▸ Problem requirements: What is needed here is every line of the records that includes "image".

:: Working data

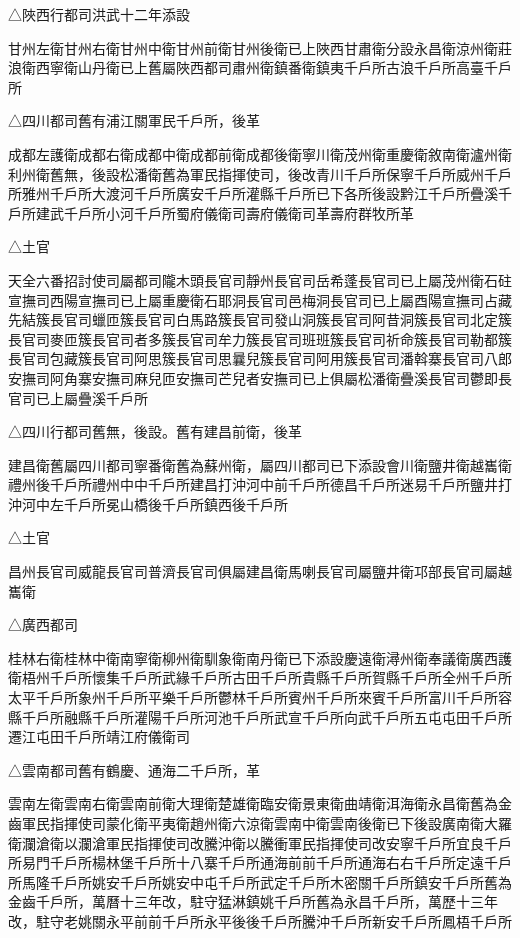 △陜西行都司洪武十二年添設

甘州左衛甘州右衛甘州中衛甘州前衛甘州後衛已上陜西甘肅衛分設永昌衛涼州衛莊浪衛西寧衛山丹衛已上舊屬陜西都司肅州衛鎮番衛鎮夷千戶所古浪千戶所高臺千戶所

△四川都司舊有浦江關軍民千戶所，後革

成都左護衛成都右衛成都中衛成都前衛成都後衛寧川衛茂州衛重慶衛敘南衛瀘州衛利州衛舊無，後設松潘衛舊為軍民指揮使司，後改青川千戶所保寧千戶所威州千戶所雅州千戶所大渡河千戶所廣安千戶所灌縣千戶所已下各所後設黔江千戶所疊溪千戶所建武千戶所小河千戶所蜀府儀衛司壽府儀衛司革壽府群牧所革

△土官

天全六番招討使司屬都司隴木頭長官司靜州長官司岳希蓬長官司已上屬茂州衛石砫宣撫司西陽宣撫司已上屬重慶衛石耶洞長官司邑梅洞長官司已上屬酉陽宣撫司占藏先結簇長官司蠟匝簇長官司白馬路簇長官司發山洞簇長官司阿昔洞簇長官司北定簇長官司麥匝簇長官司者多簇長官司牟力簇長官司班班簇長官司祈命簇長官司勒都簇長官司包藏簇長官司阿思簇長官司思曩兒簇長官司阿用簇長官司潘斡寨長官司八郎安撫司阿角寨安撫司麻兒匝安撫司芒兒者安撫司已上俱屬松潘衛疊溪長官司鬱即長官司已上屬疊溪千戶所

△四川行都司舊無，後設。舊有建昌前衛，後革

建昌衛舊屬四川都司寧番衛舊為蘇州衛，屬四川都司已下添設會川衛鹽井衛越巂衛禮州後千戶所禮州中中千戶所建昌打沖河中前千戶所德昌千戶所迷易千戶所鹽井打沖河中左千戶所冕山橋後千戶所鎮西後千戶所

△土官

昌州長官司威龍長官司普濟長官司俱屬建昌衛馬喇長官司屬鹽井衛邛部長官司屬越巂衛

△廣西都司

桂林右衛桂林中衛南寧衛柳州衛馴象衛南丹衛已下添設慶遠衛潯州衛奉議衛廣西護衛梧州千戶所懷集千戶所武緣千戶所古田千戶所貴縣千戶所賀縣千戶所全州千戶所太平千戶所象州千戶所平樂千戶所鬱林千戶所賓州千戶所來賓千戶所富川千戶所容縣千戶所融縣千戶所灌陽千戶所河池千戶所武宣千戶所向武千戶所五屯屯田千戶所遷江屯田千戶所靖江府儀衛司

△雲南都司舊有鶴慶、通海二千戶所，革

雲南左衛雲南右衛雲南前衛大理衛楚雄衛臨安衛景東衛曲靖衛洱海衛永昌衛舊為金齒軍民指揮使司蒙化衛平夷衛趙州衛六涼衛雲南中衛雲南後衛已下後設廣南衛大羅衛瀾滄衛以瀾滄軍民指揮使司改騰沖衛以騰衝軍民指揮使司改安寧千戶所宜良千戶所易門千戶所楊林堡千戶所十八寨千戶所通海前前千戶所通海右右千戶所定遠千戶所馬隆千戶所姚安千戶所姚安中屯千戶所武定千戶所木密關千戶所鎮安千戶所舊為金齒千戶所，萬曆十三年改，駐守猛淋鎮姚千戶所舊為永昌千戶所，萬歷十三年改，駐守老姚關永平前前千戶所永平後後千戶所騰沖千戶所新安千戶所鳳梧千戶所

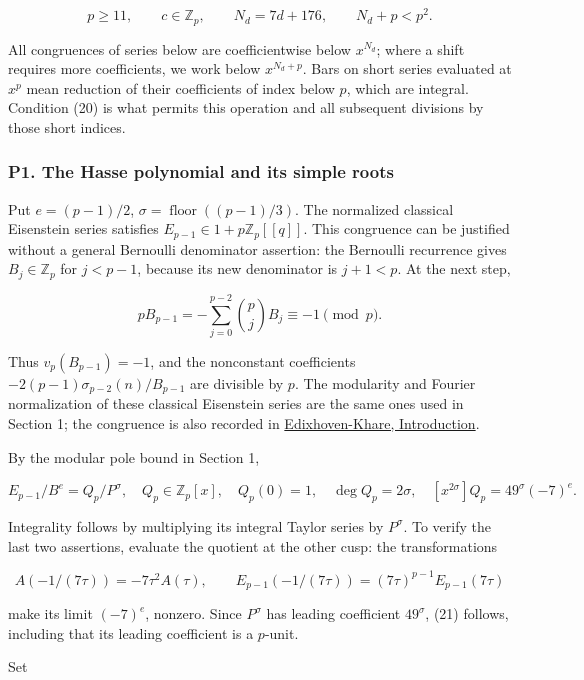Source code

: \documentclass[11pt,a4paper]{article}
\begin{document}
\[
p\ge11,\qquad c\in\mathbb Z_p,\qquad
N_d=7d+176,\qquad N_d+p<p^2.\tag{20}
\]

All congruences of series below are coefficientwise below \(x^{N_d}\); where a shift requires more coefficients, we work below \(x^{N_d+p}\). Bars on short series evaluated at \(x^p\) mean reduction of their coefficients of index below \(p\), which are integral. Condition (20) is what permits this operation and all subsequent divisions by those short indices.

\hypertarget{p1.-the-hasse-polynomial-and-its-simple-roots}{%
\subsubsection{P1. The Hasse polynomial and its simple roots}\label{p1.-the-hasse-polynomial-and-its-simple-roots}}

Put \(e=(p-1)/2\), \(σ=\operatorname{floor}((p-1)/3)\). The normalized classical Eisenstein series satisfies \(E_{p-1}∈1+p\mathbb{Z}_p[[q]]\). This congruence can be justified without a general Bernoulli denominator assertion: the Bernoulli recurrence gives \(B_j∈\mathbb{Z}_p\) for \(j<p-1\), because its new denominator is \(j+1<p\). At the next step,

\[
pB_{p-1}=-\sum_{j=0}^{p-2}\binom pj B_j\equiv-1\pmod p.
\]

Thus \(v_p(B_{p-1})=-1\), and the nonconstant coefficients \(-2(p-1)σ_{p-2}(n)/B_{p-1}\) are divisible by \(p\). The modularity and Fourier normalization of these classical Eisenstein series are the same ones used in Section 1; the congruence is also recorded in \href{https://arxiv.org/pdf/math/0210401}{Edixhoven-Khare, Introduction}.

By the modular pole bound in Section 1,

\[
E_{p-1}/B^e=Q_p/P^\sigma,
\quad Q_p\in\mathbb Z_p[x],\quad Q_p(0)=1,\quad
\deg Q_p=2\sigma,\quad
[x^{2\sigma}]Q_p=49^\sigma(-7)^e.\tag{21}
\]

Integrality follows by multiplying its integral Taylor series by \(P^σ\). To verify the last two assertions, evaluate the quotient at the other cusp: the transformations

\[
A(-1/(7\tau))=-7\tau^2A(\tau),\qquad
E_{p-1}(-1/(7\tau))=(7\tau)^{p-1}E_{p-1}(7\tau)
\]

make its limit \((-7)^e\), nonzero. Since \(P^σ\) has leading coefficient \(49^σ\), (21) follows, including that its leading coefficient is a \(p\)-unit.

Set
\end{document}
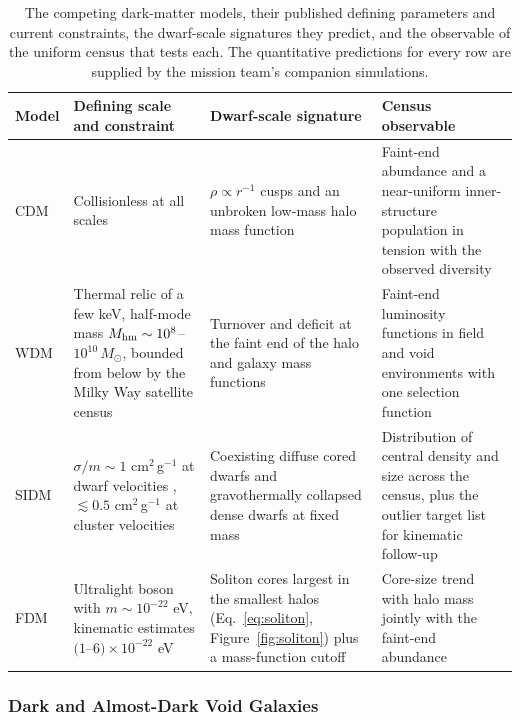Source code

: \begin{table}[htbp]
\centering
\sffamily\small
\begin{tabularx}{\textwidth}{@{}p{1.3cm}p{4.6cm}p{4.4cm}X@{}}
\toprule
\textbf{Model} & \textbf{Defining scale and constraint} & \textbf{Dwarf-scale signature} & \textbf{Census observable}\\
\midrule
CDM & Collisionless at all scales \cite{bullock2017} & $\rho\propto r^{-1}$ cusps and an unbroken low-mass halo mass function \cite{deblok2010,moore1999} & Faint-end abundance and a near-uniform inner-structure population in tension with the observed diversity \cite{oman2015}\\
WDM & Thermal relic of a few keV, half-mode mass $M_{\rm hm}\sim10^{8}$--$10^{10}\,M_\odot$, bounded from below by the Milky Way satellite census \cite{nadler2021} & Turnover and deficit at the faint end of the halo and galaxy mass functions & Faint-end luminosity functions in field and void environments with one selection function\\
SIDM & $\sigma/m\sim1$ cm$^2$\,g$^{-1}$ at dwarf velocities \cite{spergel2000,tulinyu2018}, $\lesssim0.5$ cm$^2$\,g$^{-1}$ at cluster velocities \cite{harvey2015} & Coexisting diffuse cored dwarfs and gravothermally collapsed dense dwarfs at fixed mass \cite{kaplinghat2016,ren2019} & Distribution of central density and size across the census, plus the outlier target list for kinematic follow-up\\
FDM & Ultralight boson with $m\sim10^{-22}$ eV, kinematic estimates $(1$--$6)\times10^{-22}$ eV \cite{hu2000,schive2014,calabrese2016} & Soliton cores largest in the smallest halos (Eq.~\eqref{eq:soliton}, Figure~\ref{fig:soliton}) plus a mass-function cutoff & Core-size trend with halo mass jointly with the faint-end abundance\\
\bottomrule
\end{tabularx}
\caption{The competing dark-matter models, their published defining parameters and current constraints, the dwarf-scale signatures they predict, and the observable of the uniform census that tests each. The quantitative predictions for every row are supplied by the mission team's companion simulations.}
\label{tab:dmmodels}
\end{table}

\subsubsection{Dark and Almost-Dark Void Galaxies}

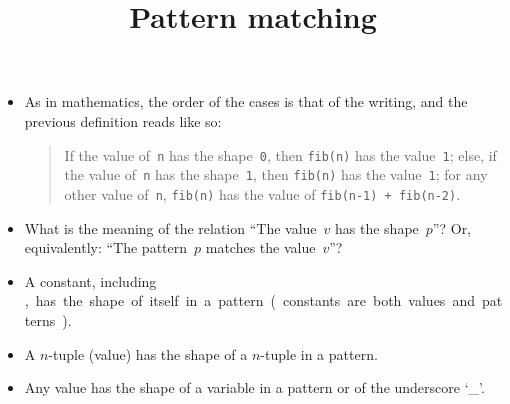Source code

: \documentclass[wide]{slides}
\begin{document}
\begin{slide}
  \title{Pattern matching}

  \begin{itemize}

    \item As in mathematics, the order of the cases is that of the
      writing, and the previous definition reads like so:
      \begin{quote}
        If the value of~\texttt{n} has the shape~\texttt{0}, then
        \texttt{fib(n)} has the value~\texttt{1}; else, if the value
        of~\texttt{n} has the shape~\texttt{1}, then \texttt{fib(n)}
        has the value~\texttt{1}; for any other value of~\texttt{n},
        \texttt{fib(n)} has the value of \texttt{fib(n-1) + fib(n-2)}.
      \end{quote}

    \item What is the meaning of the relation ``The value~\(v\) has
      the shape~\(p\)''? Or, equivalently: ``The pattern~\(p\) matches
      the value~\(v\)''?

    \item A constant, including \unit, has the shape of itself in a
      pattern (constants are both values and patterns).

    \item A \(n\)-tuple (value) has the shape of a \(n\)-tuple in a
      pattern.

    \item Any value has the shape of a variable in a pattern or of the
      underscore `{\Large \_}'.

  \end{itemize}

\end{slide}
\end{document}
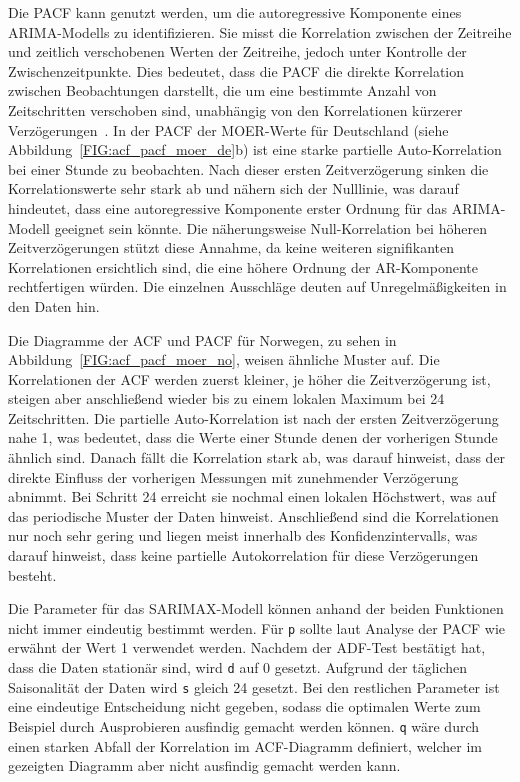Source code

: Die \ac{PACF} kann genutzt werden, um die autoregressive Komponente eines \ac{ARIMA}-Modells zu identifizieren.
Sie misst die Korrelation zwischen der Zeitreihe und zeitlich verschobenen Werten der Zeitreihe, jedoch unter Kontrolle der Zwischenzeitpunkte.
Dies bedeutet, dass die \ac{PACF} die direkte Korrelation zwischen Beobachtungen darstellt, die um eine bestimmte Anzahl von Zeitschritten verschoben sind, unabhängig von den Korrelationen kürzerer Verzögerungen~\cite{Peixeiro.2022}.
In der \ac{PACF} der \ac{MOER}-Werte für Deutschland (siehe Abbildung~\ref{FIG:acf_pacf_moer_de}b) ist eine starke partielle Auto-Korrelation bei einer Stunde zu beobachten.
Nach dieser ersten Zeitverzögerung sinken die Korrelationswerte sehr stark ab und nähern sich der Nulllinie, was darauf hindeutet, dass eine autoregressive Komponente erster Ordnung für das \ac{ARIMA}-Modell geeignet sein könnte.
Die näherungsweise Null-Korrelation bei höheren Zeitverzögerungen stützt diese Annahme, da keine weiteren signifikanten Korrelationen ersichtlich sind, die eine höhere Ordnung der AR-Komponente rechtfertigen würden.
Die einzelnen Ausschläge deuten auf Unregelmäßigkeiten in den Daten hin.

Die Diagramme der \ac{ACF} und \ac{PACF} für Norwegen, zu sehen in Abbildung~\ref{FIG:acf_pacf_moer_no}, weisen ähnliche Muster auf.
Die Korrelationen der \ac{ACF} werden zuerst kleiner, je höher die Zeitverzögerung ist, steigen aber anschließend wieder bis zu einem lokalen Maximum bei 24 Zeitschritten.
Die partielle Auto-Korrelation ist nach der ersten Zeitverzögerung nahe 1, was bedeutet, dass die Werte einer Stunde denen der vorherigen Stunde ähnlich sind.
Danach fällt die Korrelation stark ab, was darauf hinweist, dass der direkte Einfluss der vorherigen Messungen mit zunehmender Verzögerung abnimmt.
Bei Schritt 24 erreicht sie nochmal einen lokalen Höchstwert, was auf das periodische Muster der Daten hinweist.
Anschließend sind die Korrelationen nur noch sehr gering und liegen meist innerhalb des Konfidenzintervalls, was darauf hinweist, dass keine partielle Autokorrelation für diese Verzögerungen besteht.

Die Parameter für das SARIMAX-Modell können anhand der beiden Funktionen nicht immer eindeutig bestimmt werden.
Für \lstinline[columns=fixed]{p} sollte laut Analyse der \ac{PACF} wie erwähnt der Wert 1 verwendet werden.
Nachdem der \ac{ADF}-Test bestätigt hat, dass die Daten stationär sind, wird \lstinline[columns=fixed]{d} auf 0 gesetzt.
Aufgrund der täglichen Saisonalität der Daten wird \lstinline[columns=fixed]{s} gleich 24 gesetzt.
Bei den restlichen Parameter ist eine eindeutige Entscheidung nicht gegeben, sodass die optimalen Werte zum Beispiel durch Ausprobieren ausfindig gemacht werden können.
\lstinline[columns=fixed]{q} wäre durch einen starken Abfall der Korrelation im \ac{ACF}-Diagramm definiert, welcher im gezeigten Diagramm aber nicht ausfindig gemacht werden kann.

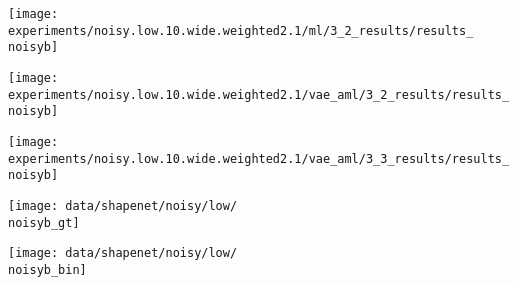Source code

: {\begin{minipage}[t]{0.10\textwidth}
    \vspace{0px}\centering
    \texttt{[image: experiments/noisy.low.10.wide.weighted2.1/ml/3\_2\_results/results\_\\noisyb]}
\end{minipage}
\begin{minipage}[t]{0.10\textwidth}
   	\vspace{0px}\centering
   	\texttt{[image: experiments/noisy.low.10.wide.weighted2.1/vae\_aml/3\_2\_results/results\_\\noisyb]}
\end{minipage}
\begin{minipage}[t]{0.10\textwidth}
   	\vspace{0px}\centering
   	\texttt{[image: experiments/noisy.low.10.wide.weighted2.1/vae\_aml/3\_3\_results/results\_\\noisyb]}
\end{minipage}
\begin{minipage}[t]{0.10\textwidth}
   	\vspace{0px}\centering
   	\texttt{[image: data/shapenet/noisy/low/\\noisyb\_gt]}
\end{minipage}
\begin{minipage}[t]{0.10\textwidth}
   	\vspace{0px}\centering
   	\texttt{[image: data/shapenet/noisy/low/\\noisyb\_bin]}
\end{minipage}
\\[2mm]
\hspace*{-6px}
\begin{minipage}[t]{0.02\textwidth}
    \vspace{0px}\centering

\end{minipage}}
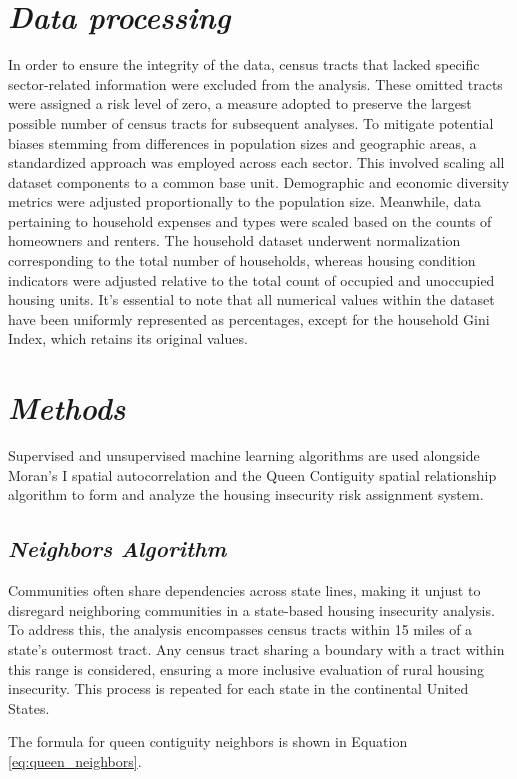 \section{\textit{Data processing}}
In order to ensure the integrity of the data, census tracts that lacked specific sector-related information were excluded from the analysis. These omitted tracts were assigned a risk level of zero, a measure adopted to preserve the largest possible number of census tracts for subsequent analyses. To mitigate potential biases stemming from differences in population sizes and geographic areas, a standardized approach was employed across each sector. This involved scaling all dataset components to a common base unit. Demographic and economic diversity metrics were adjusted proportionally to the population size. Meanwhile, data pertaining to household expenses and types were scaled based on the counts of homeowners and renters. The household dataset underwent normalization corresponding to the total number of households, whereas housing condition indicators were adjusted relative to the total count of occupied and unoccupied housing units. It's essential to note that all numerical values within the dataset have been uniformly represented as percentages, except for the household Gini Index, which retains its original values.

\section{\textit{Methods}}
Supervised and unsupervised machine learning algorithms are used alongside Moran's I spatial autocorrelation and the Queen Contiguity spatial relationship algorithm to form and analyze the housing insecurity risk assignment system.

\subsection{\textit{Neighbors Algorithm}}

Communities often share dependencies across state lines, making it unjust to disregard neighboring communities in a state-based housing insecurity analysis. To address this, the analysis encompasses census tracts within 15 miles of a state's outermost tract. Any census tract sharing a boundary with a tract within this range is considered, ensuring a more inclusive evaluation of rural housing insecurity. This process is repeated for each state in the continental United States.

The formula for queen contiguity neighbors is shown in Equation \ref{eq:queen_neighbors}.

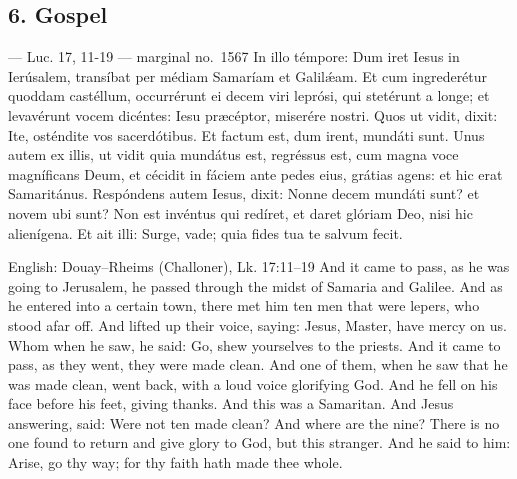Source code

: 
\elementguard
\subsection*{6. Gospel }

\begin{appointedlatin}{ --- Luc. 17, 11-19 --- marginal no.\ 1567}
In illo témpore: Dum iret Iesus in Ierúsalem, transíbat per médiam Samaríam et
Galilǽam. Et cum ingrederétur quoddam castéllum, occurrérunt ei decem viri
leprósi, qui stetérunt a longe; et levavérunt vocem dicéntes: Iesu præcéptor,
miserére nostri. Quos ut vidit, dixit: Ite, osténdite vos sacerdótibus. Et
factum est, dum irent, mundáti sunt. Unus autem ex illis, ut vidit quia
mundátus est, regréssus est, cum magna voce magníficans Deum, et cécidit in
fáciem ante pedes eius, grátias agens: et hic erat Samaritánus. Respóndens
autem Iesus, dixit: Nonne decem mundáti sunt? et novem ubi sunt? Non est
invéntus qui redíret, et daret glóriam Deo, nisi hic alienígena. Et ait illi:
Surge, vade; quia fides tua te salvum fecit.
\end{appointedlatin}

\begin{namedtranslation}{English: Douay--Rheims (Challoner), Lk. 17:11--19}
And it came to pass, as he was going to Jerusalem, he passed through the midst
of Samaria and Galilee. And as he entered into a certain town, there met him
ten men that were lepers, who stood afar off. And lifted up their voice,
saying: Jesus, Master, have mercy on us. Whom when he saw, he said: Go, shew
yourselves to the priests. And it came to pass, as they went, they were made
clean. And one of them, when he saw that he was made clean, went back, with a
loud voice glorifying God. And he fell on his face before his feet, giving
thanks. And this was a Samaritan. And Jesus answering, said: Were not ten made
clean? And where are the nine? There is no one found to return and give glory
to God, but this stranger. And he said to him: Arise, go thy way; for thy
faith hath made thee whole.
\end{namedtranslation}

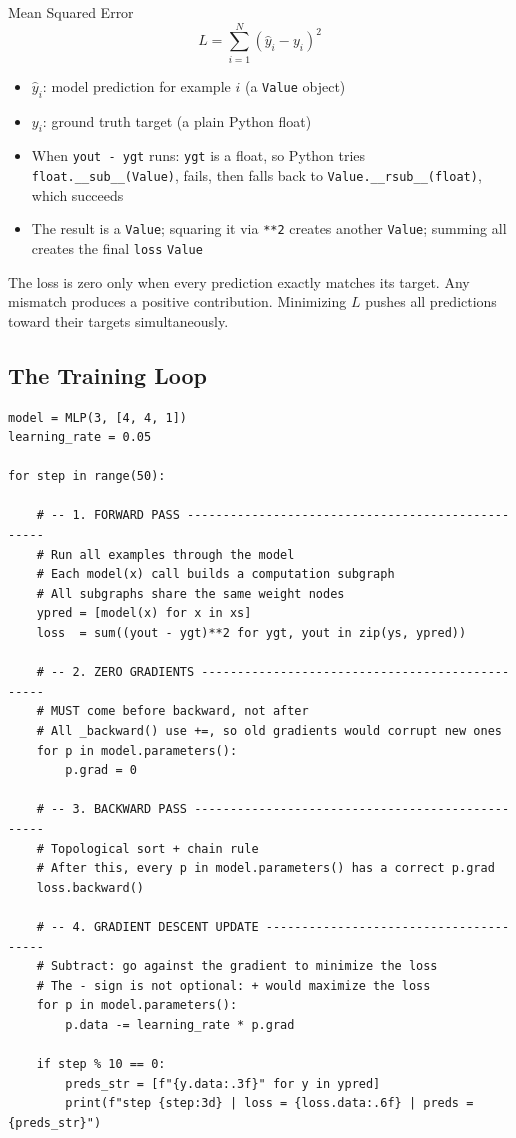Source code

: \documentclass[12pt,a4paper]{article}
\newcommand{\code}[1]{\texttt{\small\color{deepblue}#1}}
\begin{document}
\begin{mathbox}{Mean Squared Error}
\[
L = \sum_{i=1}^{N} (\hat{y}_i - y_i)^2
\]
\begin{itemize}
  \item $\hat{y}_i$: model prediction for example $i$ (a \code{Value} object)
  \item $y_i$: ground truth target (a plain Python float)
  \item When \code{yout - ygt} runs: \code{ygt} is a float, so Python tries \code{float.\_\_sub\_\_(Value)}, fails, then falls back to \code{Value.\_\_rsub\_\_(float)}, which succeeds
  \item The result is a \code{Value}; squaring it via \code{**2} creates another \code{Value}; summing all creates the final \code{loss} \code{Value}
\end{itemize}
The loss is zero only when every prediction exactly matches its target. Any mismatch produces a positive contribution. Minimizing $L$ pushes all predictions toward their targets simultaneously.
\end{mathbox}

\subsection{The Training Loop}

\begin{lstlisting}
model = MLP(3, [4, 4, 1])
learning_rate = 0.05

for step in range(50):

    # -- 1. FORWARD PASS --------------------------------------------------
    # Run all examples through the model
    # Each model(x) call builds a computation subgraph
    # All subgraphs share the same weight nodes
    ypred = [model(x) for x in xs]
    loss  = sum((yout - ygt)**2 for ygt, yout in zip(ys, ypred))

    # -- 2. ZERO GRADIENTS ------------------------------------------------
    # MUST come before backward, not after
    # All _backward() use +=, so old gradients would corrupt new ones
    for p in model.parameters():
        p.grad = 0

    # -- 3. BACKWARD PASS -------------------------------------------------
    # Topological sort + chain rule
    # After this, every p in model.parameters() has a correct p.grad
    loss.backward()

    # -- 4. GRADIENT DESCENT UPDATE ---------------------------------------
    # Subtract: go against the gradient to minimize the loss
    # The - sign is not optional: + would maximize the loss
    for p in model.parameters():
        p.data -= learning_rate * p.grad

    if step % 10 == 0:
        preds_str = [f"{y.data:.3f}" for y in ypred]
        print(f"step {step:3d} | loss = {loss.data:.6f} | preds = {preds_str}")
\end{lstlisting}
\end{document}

::::

▸ Result below:
    \texttt{[image: experiments/noisy.low.10.wide.weighted2.1/ml/3\_2\_results/results\_\\noisyb]}
   	\texttt{[image: experiments/noisy.low.10.wide.weighted2.1/vae\_aml/3\_2\_results/results\_\\noisyb]}
   	\texttt{[image: experiments/noisy.low.10.wide.weighted2.1/vae\_aml/3\_3\_results/results\_\\noisyb]}
   	\texttt{[image: data/shapenet/noisy/low/\\noisyb\_gt]}
   	\texttt{[image: data/shapenet/noisy/low/\\noisyb\_bin]}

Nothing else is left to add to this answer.